1898 – 1993 / German-Swedish painter of the New Objectivity
Laserstein succeeded in something that was anything but self-evident for a female artist in the 1920s and 1930s: as of 1921, she attended the Berlin Academy of Fine Arts – which had only begun admitting women in 1919 – and then secured her financial independence by founding her own painting school. She was well-networked and stood on her own two feet. From early on she participated in competitions and skilfully presented her work where it got attention: in the media. Illustrated periodicals were the key medium of the Weimar Republic, and Laserstein used them to present her art.
With well-chosen pictorial themes, she presented representations of the “New Woman” amidst society and contemporary social life – as a sporty tennis player or a casually elegant guest at a coffee house. Laserstein caught the pulse of the times and embodied the self-confident type of woman of 1920s Berlin par excellence.
At the same time, Laserstein confidently addressed her own role as an artist.
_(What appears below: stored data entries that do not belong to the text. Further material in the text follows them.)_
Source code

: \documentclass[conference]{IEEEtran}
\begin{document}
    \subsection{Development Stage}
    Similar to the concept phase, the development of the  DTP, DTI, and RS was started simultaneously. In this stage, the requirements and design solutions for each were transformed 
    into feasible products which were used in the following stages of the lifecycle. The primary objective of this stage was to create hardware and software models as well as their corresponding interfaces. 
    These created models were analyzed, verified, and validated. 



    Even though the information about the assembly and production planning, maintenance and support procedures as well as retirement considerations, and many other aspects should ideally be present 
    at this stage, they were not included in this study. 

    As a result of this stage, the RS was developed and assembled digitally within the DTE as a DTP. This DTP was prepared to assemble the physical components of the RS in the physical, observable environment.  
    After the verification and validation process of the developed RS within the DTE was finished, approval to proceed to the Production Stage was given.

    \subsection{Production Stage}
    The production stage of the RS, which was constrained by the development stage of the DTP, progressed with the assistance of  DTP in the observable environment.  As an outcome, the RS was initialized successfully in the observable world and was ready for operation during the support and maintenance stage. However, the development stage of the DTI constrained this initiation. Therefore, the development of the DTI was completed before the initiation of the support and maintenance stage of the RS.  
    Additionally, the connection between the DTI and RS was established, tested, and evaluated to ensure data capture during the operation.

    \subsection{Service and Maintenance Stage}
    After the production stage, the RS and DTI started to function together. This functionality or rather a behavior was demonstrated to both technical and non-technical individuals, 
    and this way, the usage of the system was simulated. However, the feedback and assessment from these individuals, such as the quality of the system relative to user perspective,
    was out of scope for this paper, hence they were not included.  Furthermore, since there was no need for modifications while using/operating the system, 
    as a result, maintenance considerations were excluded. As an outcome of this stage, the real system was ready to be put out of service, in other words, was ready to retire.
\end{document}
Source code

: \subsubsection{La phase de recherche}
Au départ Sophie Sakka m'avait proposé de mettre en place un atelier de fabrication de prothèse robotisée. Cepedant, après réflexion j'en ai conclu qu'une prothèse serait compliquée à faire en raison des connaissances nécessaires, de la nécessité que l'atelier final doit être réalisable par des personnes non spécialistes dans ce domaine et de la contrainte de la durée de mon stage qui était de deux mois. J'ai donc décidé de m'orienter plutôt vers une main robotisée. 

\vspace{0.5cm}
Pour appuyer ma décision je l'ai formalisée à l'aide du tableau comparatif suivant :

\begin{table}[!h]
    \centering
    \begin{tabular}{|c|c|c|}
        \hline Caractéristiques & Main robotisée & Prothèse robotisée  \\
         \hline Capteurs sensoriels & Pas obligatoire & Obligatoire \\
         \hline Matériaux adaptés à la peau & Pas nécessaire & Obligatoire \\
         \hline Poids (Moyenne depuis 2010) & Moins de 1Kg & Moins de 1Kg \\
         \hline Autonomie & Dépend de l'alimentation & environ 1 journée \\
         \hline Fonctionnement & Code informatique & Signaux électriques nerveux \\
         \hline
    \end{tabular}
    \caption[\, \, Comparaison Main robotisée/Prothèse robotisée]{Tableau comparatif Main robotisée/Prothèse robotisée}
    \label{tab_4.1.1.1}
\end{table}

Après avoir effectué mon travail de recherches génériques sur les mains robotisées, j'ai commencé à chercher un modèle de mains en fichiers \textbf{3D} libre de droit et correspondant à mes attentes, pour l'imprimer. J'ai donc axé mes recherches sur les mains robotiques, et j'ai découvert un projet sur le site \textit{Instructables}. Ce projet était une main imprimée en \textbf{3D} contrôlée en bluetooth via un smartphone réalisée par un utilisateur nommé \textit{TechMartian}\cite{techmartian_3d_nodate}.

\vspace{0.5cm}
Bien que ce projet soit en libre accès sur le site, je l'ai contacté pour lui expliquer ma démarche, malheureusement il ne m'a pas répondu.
By consciously and repeatedly depicting herself in a painter’s smock and with an oversized artist’s palette, she continually affirmed her status as a painter and emphasized her position in art history as an artist. Numerous paintings testify to a highly familiar painter-model relationship.
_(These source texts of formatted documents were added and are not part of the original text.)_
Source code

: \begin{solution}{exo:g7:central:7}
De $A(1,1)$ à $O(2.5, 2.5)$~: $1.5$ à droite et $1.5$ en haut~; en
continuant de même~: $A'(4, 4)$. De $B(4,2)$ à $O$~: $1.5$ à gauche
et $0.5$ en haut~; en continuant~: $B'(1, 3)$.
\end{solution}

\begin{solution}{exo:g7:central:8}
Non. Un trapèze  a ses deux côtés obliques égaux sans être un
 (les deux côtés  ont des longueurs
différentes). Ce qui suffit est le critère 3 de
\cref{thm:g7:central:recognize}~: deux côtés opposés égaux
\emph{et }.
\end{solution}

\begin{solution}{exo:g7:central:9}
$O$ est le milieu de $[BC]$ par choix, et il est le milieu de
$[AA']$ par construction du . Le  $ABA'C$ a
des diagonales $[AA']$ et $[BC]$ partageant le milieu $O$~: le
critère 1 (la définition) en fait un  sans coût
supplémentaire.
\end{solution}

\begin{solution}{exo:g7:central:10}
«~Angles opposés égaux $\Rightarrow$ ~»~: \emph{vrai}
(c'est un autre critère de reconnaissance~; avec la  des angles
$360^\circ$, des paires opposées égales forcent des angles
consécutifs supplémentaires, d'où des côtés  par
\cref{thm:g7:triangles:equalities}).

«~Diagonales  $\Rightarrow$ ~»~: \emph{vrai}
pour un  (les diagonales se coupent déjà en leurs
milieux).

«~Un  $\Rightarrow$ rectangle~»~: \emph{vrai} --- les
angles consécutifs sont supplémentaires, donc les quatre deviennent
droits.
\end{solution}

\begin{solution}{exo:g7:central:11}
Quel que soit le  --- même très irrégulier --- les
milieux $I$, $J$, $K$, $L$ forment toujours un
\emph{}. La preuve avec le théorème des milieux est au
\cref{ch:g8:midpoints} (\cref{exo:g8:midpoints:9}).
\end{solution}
In 1930, the self-confident artist caused a sensation with her painting Evening over Potsdam, a bold work that made skilful reference to Old Masters – Jan Vermeer’s Milkmaid or Da Vinci’s Last Supper – while also reflecting the melancholic mood of a crisis-ridden society. The seriousness of those recession years is unmistakably inscribed in her paintings.
In 1937, Laserstein, as a “non-Arian” persecuted by the Nazis, emigrated to Sweden. There, she was unable to build upon the success of her Berlin years: going into exile was a profound turning point for her as a person. Laserstein’s attempts to bring her family to Sweden were in vain: her mother was sent to and murdered in the Ravensbrück concentration camp by the National Socialists, while her sister was severely traumatized by surviving the war years in Berlin in hiding. Post-war, Laserstein herself plunged into a deep mental crisis, one which she only overcame thanks to her own creative strength and existential self-definition as an artist. No matter the setback, art remained an anchor for her.
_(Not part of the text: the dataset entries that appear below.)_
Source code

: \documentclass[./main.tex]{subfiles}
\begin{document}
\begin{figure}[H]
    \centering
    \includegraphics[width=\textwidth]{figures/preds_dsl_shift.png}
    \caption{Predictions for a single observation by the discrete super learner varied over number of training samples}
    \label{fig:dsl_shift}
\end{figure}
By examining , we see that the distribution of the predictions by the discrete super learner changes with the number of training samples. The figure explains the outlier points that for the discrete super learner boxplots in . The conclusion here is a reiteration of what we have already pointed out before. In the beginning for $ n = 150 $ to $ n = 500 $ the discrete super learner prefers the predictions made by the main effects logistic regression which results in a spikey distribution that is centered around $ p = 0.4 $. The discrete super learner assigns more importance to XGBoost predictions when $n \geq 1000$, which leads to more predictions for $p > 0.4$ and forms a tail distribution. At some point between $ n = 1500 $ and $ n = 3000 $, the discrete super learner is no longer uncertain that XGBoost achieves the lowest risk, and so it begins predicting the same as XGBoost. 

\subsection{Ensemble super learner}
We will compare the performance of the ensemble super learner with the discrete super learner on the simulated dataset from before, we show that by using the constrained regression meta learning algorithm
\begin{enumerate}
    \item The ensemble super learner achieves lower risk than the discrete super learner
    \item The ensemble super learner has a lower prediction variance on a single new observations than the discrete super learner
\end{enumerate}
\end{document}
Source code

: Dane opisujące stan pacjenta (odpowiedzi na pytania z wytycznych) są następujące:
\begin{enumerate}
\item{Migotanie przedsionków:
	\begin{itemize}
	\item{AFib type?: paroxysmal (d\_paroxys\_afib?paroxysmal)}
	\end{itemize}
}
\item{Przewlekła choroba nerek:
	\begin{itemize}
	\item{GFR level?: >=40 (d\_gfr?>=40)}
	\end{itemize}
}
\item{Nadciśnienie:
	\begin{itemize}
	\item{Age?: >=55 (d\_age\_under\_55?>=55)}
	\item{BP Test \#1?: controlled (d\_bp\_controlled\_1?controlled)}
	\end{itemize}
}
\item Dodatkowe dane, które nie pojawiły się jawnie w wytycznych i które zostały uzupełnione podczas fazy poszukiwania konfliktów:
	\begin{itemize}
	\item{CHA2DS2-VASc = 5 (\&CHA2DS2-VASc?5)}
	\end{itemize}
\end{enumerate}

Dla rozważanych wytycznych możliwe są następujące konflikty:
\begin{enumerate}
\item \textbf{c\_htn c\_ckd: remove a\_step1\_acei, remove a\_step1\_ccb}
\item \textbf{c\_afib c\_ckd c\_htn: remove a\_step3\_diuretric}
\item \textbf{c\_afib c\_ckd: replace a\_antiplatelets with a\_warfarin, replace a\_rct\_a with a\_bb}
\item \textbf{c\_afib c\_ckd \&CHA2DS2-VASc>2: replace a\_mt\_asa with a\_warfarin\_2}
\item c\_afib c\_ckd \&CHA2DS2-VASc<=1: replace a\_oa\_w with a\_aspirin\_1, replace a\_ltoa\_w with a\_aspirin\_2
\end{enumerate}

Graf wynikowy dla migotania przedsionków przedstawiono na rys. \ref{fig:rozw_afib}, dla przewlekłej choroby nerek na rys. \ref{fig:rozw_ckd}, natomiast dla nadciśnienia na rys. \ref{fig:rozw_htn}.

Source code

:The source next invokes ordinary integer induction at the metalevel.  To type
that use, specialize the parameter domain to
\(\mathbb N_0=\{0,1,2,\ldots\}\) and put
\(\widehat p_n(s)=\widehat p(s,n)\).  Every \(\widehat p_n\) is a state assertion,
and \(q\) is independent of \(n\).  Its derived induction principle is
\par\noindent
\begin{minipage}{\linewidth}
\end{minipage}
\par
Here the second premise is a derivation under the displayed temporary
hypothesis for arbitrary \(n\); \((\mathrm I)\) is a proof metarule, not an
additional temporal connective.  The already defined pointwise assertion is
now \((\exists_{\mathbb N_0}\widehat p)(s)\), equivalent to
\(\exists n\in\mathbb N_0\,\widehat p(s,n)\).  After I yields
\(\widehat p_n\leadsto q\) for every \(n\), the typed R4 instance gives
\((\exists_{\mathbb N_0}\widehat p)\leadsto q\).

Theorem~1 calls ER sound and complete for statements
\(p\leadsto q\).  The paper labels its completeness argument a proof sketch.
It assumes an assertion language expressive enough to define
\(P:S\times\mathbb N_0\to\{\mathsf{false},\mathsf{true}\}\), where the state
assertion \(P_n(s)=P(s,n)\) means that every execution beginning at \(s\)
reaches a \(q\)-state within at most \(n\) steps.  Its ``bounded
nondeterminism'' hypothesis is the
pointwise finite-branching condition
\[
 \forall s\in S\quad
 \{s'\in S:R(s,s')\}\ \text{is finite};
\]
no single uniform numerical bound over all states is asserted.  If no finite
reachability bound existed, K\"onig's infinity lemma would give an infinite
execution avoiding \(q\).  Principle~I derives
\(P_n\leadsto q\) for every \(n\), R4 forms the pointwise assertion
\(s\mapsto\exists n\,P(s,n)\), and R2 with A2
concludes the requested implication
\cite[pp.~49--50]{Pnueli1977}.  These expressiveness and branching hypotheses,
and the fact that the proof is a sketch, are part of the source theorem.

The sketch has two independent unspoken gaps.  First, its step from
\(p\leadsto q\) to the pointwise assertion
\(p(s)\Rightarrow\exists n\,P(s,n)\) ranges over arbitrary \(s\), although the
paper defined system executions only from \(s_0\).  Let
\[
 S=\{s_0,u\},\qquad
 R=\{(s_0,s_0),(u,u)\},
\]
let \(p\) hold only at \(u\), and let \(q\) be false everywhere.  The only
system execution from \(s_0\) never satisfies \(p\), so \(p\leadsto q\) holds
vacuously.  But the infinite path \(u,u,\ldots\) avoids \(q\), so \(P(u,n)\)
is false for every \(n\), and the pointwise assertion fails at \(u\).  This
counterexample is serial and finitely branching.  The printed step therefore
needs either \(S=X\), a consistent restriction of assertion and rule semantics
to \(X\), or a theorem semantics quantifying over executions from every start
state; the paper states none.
After the end of the war, the sensitive portraitist was soon forgotten in Germany. In 1987, a gallerist in London dedicated a solo exhibition to her. But even after the success in England, it took another 16 years before Laserstein’s art was shown in Germany. In 2003, twenty years after Laserstein’s death, the founders of Das Verborgene Museum, Elisabeth Moortgat and Marion Beckers, joined forces with Anna-Carola Krausse to realize the Lotte Laserstein’s first retrospective and facilitate the rediscovery of the artist and her work (which comprises 10,000 pieces). Exhibitions in Sweden, Frankfurt and Kiel soon followed. In 2019, Laserstein was honoured with a major retrospective at the Berlinische Galerie – and Germany finally celebrated its forgotten artist.